Robert: Microsoft doesn't care if similar to MRCP, rather that it's
compatible with our web sockets protocol
burnett: web sockets is just a transport
... violates many types of protocol design
... if standards track, IETF is a logical place
robert: so naming doesn't matter much at this point.
all: agree
burnett: some talk of using SIP to setup, would have to separate
signaling and data...which is one thing wrong with this.
robert: this is more to illustrate a point that it can be done
burnett: companies could implement today, and may not be completely
interoperable (as is often the case on first implementations)
michael: we agree, not to change names right now. Names will likely
to be re-evaluated in a standards track.
... minor syntax issues can be called out as a note in the doc.

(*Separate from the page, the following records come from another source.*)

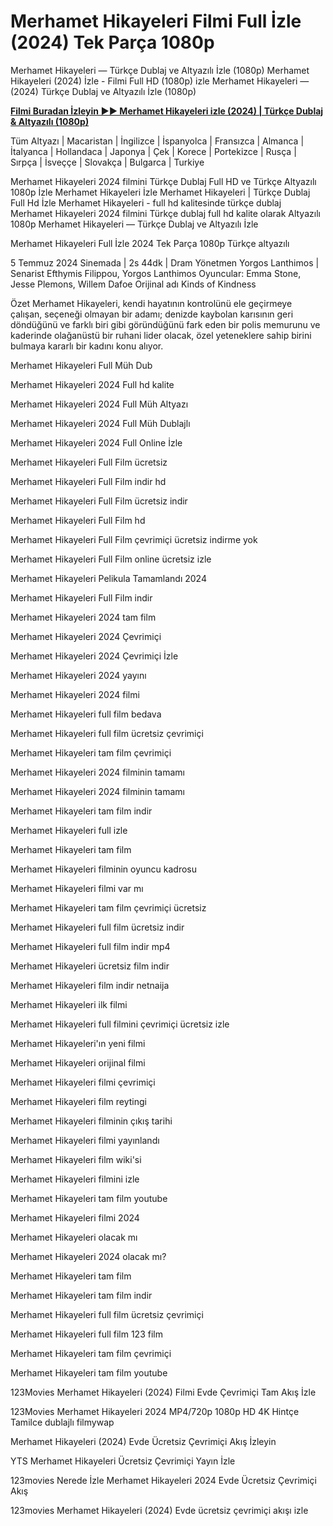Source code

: # Merhamet Hikayeleri Filmi Full İzle (2024) Tek Parça 1080p

Merhamet Hikayeleri — Türkçe Dublaj ve Altyazılı İzle (1080p) Merhamet Hikayeleri (2024) İzle - Filmi Full HD (1080p) izle Merhamet Hikayeleri — (2024) Türkçe Dublaj ve Altyazılı İzle (1080p)

**[Filmi Buradan İzleyin ▶▶ Merhamet Hikayeleri izle (2024) | Türkçe Dublaj & Altyazılı (1080p)](https://t.co/gpDNaSjVqg)**

Tüm Altyazı | Macaristan | İngilizce | İspanyolca | Fransızca | Almanca | İtalyanca | Hollandaca | Japonya | Çek | Korece | Portekizce | Rusça | Sırpça | İsveççe | Slovakça | Bulgarca | Turkiye

Merhamet Hikayeleri 2024 filmini Türkçe Dublaj Full HD ve Türkçe Altyazılı 1080p İzle Merhamet Hikayeleri İzle Merhamet Hikayeleri | Türkçe Dublaj Full Hd İzle Merhamet Hikayeleri - full hd kalitesinde türkçe dublaj Merhamet Hikayeleri 2024 filmini Türkçe dublaj full hd kalite olarak Altyazılı 1080p Merhamet Hikayeleri — Türkçe Dublaj ve Altyazılı İzle

Merhamet Hikayeleri Full İzle 2024 Tek Parça 1080p Türkçe altyazılı

5 Temmuz 2024 Sinemada | 2s 44dk | Dram
Yönetmen Yorgos Lanthimos | Senarist Efthymis Filippou, Yorgos Lanthimos
Oyuncular: Emma Stone, Jesse Plemons, Willem Dafoe
Orijinal adı Kinds of Kindness

Özet
Merhamet Hikayeleri, kendi hayatının kontrolünü ele geçirmeye çalışan, seçeneği olmayan bir adamı; denizde kaybolan karısının geri döndüğünü ve farklı biri gibi göründüğünü fark eden bir polis memurunu ve kaderinde olağanüstü bir ruhani lider olacak, özel yeteneklere sahip birini bulmaya kararlı bir kadını konu alıyor.

Merhamet Hikayeleri Full Müh Dub

Merhamet Hikayeleri 2024 Full hd kalite

Merhamet Hikayeleri 2024 Full Müh Altyazı

Merhamet Hikayeleri 2024 Full Müh Dublajlı

Merhamet Hikayeleri 2024 Full Online İzle

Merhamet Hikayeleri Full Film ücretsiz

Merhamet Hikayeleri Full Film indir hd

Merhamet Hikayeleri Full Film ücretsiz indir

Merhamet Hikayeleri Full Film hd

Merhamet Hikayeleri Full Film çevrimiçi ücretsiz indirme yok

Merhamet Hikayeleri Full Film online ücretsiz izle

Merhamet Hikayeleri Pelikula Tamamlandı 2024

Merhamet Hikayeleri Full Film indir

Merhamet Hikayeleri 2024 tam film

Merhamet Hikayeleri 2024 Çevrimiçi

Merhamet Hikayeleri 2024 Çevrimiçi İzle

Merhamet Hikayeleri 2024 yayını

Merhamet Hikayeleri 2024 filmi

Merhamet Hikayeleri full film bedava

Merhamet Hikayeleri full film ücretsiz çevrimiçi

Merhamet Hikayeleri tam film çevrimiçi

Merhamet Hikayeleri 2024 filminin tamamı

Merhamet Hikayeleri 2024 filminin tamamı

Merhamet Hikayeleri tam film indir

Merhamet Hikayeleri full izle

Merhamet Hikayeleri tam film

Merhamet Hikayeleri filminin oyuncu kadrosu

Merhamet Hikayeleri filmi var mı

Merhamet Hikayeleri tam film çevrimiçi ücretsiz

Merhamet Hikayeleri full film ücretsiz indir

Merhamet Hikayeleri full film indir mp4

Merhamet Hikayeleri ücretsiz film indir

Merhamet Hikayeleri film indir netnaija

Merhamet Hikayeleri ilk filmi

Merhamet Hikayeleri full filmini çevrimiçi ücretsiz izle

Merhamet Hikayeleri'ın yeni filmi

Merhamet Hikayeleri orijinal filmi

Merhamet Hikayeleri filmi çevrimiçi

Merhamet Hikayeleri film reytingi

Merhamet Hikayeleri filminin çıkış tarihi

Merhamet Hikayeleri filmi yayınlandı

Merhamet Hikayeleri film wiki'si

Merhamet Hikayeleri filmini izle

Merhamet Hikayeleri tam film youtube

Merhamet Hikayeleri filmi 2024

Merhamet Hikayeleri olacak mı

Merhamet Hikayeleri 2024 olacak mı?

Merhamet Hikayeleri tam film

Merhamet Hikayeleri tam film indir

Merhamet Hikayeleri full film ücretsiz çevrimiçi

Merhamet Hikayeleri full film 123 film

Merhamet Hikayeleri tam film çevrimiçi

Merhamet Hikayeleri tam film youtube

123Movies Merhamet Hikayeleri (2024) Filmi Evde Çevrimiçi Tam Akış İzle

123Movies Merhamet Hikayeleri 2024 MP4/720p 1080p HD 4K Hintçe Tamilce dublajlı filmywap

Merhamet Hikayeleri (2024) Evde Ücretsiz Çevrimiçi Akış İzleyin

YTS Merhamet Hikayeleri Ücretsiz Çevrimiçi Yayın İzle

123movies Nerede İzle Merhamet Hikayeleri 2024 Evde Ücretsiz Çevrimiçi Akış

123movies Merhamet Hikayeleri (2024) Evde ücretsiz çevrimiçi akışı izle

burnett: when gets into a standards group, they look at requirements
and take ideas into consideration, but they consider MANY other
factors, e.g. security, that drive
3. We need a way to index the recognition results. I suggest using a
Result-Index header
all: agree to add. if a one-shot recognition, it's only [$1\47] and
still optional
4. It was awkward to use a RECOGNITION-COMPLETE message presumably
with a COMPLETE status during continuous speech. Instead, I used
INTERMEDIATE-RESULT with a new Result-Status header set to final.
robert: just rename RECOGNITION-COMPLETE as RECOGNITION-RESULT
... it's an intermediate, unless it's a final response type.
burnett: MRCP has separate status code and completion code
Milan: we need a complete flag, not sure it was defined. We haven't
stated which status codes correspond to which messages.
burnett: in MRCP, status is about communication (like 200 OK). In
MRCP, the completion code indicates what happened (e.g. successful
reco)
robert: so status indicates "sending more", so status should be
in-progress for continuous reco case.
... need request state?
burnett: request has been made, has it been completed yet? status is
success, illegal method, illegal value, unsupported header
robert: reco result, 200 OK, in progress
5. Perhaps Source-Time should also be required on final results
all: yes, everything's fine, more to come
Milan: by time have final result, should know start time.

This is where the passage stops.